# Material for the task

= Beginning of Section =

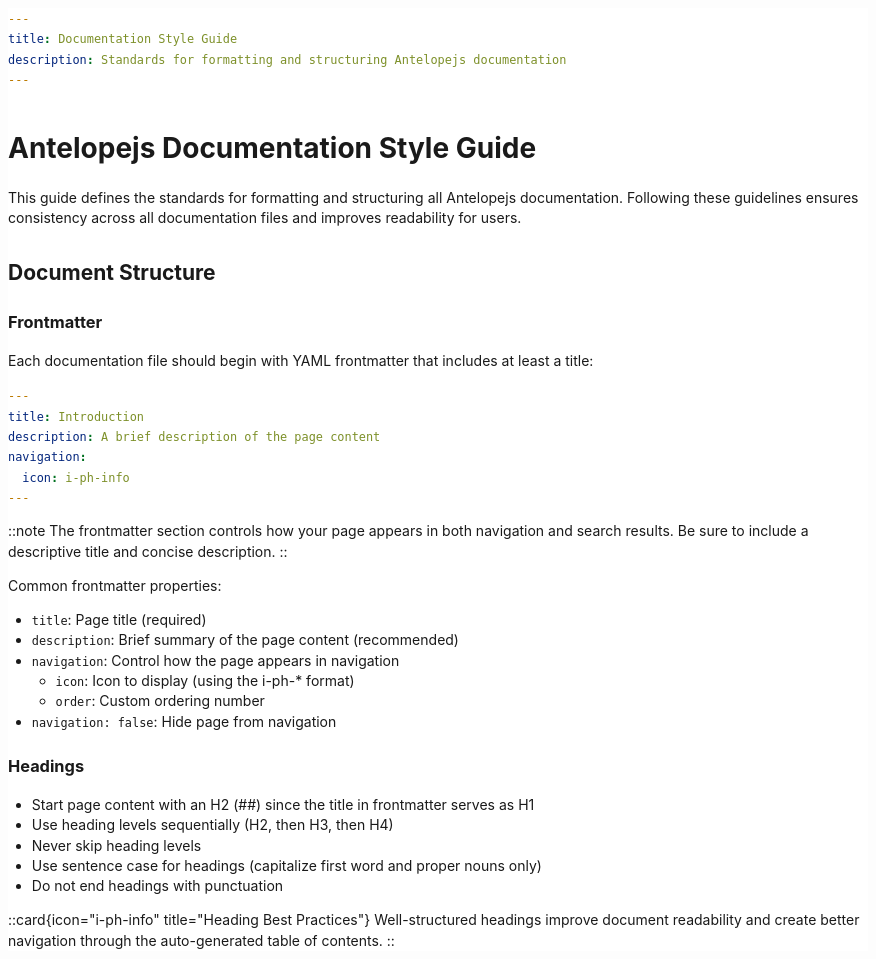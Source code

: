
 ```yaml
---
title: Documentation Style Guide
description: Standards for formatting and structuring Antelopejs documentation
---
```


# Antelopejs Documentation Style Guide

This guide defines the standards for formatting and structuring all Antelopejs documentation. Following these guidelines ensures consistency across all documentation files and improves readability for users.

## Document Structure

### Frontmatter

Each documentation file should begin with YAML frontmatter that includes at least a title:

```yaml
---
title: Introduction
description: A brief description of the page content
navigation:
  icon: i-ph-info
---
```

::note
The frontmatter section controls how your page appears in both navigation and search results. Be sure to include a descriptive title and concise description.
::

Common frontmatter properties:

- `title`: Page title (required)
- `description`: Brief summary of the page content (recommended)
- `navigation`: Control how the page appears in navigation
  - `icon`: Icon to display (using the i-ph-\* format)
  - `order`: Custom ordering number
- `navigation: false`: Hide page from navigation

### Headings

- Start page content with an H2 (##) since the title in frontmatter serves as H1
- Use heading levels sequentially (H2, then H3, then H4)
- Never skip heading levels
- Use sentence case for headings (capitalize first word and proper nouns only)
- Do not end headings with punctuation

::card{icon="i-ph-info" title="Heading Best Practices"}
Well-structured headings improve document readability and create better navigation through the auto-generated table of contents.
::
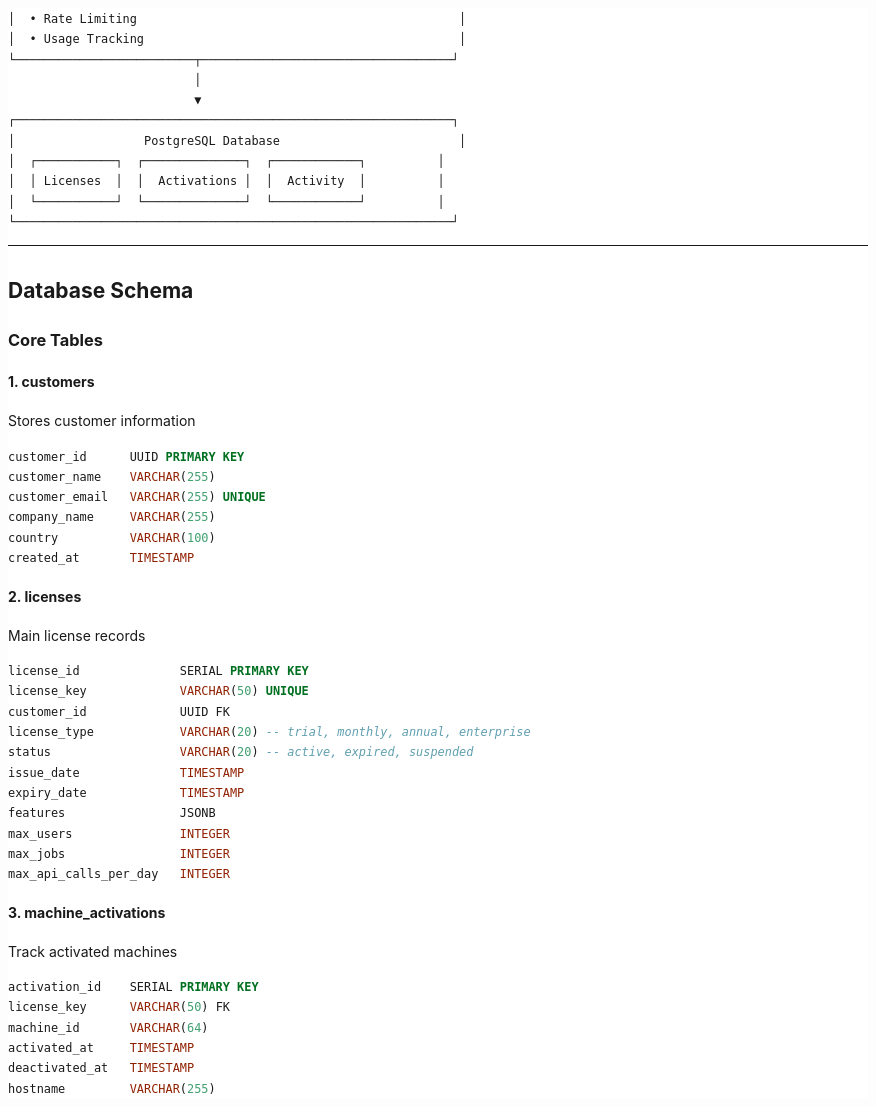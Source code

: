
```
│  • Rate Limiting                                             │
│  • Usage Tracking                                            │
└─────────────────────────┬───────────────────────────────────┘
                          │
                          ▼
┌─────────────────────────────────────────────────────────────┐
│                  PostgreSQL Database                         │
│  ┌───────────┐  ┌──────────────┐  ┌────────────┐          │
│  │ Licenses  │  │  Activations │  │  Activity  │          │
│  └───────────┘  └──────────────┘  └────────────┘          │
└─────────────────────────────────────────────────────────────┘
```

---

## Database Schema

### Core Tables

#### 1. **customers**
Stores customer information
```sql
customer_id      UUID PRIMARY KEY
customer_name    VARCHAR(255)
customer_email   VARCHAR(255) UNIQUE
company_name     VARCHAR(255)
country          VARCHAR(100)
created_at       TIMESTAMP
```

#### 2. **licenses**
Main license records
```sql
license_id              SERIAL PRIMARY KEY
license_key             VARCHAR(50) UNIQUE
customer_id             UUID FK
license_type            VARCHAR(20) -- trial, monthly, annual, enterprise
status                  VARCHAR(20) -- active, expired, suspended
issue_date              TIMESTAMP
expiry_date             TIMESTAMP
features                JSONB
max_users               INTEGER
max_jobs                INTEGER
max_api_calls_per_day   INTEGER
```

#### 3. **machine_activations**
Track activated machines
```sql
activation_id    SERIAL PRIMARY KEY
license_key      VARCHAR(50) FK
machine_id       VARCHAR(64)
activated_at     TIMESTAMP
deactivated_at   TIMESTAMP
hostname         VARCHAR(255)
```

= End of Section =

# Exercise instructions
Find the string "UUID" in the listing and return every line that holds it.

# Task response
customer_id      UUID PRIMARY KEY
customer_id             UUID FK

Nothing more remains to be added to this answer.